I am having the same issue with a retailer from Italy. I am trying to buy some carbon components that are hand made in Italy from him (e.g., WR Compositi bars, stem, hub, skewers, Tiso upgrade bolt kits, and a pair of Montalbetti Focus red tubular rims) which total over $1,000, and getting this order filled is like pulling teeth. I placed the order back on April 24th and this guy takes a week to respond to e-mails. I am seriously debating scratching the entire order, but I really want the Montalbetti rims. The dealer list in Italy for the rims is extremely long, but I cannot find them for sale anywhere on the internet. Personally, I think that a lot of Italian made components from boutique shops are only sold in Italy. It makes me want to move to Italy and set up an internet shop, or import them to the US and sell them myself over the internet. I'm going to wait another week and then cancel my order and settle for a Taiwan made Cinelli bar and stem and the set of Eurus tubulars I already have.


----------



## mavicwheels (Oct 3, 2007)

*R&A cycles*



Colnago America said:


> R&A in NY and Wrench Science are both Authorized and Official Colnago Dealers - they are also allowed to sell on the internet - please give those guys a call they have an impressive inventory. R&A has the EPS in the Mapei paint scheme as the only one in the world, talk to Phil or Al. At Wrench Science talk to Tim Medina, an expert there. Thank you for supporting the Official Colnago Dealer network. Colnago America.



Perhaps you should the reviews posted by folks that either bought bikes from R&A or made inquiries about bikes and servicing. The reviews are less than mediocre.


----------



## Colsee50 (May 23, 2009)

If in the U.S. 

Colorado Cyclist has the Extreme Power for $ 2499.00 
Helen's Cycles have the 2008 C50 for $ 2999.00

Just hope they have your size and color available.


----------



## fick (Jul 30, 2007)

Maestro is a good choice because Mike has been in the Italian frame bussiness for a long time, is very experienced with fitting Colnagos and is simply, a very nice Man.


----------



## ciclisto (Nov 8, 2005)

*New Colnago America*

you all need to give the new Colnago America a shot. After meeting them in San Diego for the Granfondo, I was looking for a new frame and Ernesto and his lead guy had a frame for me in hand in a few weeks at a great price.
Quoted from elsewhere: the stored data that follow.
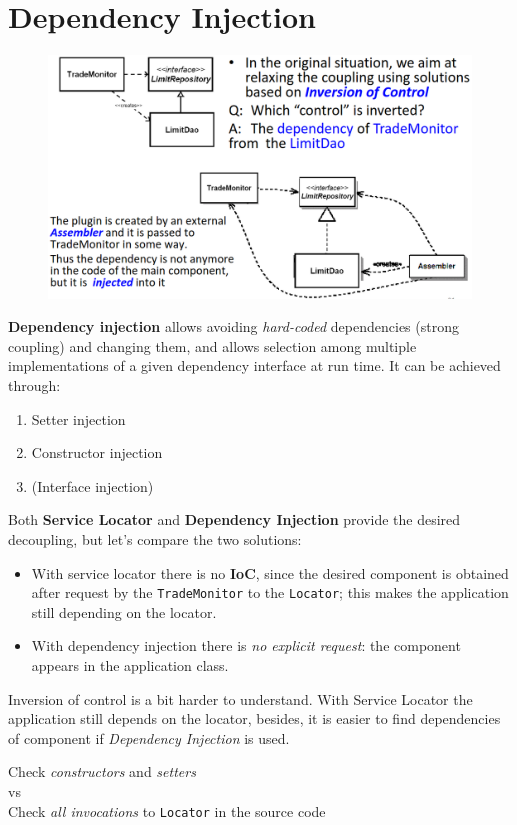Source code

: \section{Dependency Injection}

\begin{figure}[htbp]
   \centering
   \includegraphics{images/dependency_inj.png}
   \label{fig:dependency_inj}
\end{figure}

\textbf{Dependency injection} allows avoiding \textit{hard-coded}
dependencies (strong coupling) and changing them, and allows selection among multiple implementations of a given dependency interface at run time.
It can be achieved through:
\begin{enumerate}
   \item Setter injection
   \item Constructor injection
   \item (Interface injection)
\end{enumerate}

Both \textbf{Service Locator} and \textbf{Dependency Injection} provide
the desired decoupling, but let's compare the two solutions: 
\begin{itemize}
   \item 
   With service locator there is no \textbf{IoC}, since the desired component is obtained
   after request by the \texttt{TradeMonitor} to the \texttt{Locator};
   this makes the application still depending on the locator.
   \item With dependency injection there is \textit{no explicit request}: the
   component appears in the application class.
\end{itemize}
Inversion of control is a bit harder to understand.
With Service Locator the application still depends on the
locator, besides, it is easier to find dependencies of component if \textit{Dependency Injection} is used.
\begin{center}
   \color{darkgray}
   Check \textit{constructors} and \textit{setters}\\vs\\Check \textit{all invocations} to
   \texttt{Locator} in the source code
\end{center}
This was run through the LBS Hightech, and it was perfect. Could not have done better anywhere including Mike at Maestro when you consider shipping duties and then no local backup. They deserve consideration and as was mentioned they ship with greater speed now. I am thrilled with my Molteni.Also the paint was perfect!!!


----------



## Colnago America (Mar 22, 2009)

Thank you for the kind words - we simply trying to our very best and show that the "problem" has never been Colnago but the "link" between the Dealer/LBS and Colnago. I think that a delivery time of 5-6 weeks is quite an improvement. Ride safe. Colnago America.


----------



## fabsroman (Jul 14, 2006)

The next time I am in the market for a new Colnago, I'll give the Bicycle Pro Shop in Georgetown a call and see what they can do now with Colnago America. Plus, one of the guys I race against is working there as a wrench. Wish he was working there when I took my first Colnago in for a headset installation. Then again, I didn't know him 3 years ago.


----------



## iyeoh (Jan 6, 2005)

In defense of R&A, I've been buying my Colnagos there for about 20 years, for lack of a better place in town to buy Colnagos. They aren't exactly local to me. I drive about 75 miles to get to them. 

Phil and Al may appear curt at times, but they are just being no-nonsense, no-time-to-waste, gotta-make-bizness New Yorkers, and they are Brooklynites as well. The shop isn't exactly in the best neighborhood (I frankly worry about my car most of the time) and the shop itself is a little non-descript. One can get claustophobic spending more than 10 minutes inside because there is often no room to even browse. However, the inventory is just stunning, with frames of all sizes and colors and brands hanging from every possible square inch of the ceiling, and their basement storeroom is like Willy Wonka's chocolate factory.

Again, the people there can at times appear impatient, even by New York City standards. If you are looking for the utmost in politeness and want people to help you make up your mind between five color schemes and wanting to know which bar tape looks better, I would respectfully suggest that you go elsewhere first to ask your questions. 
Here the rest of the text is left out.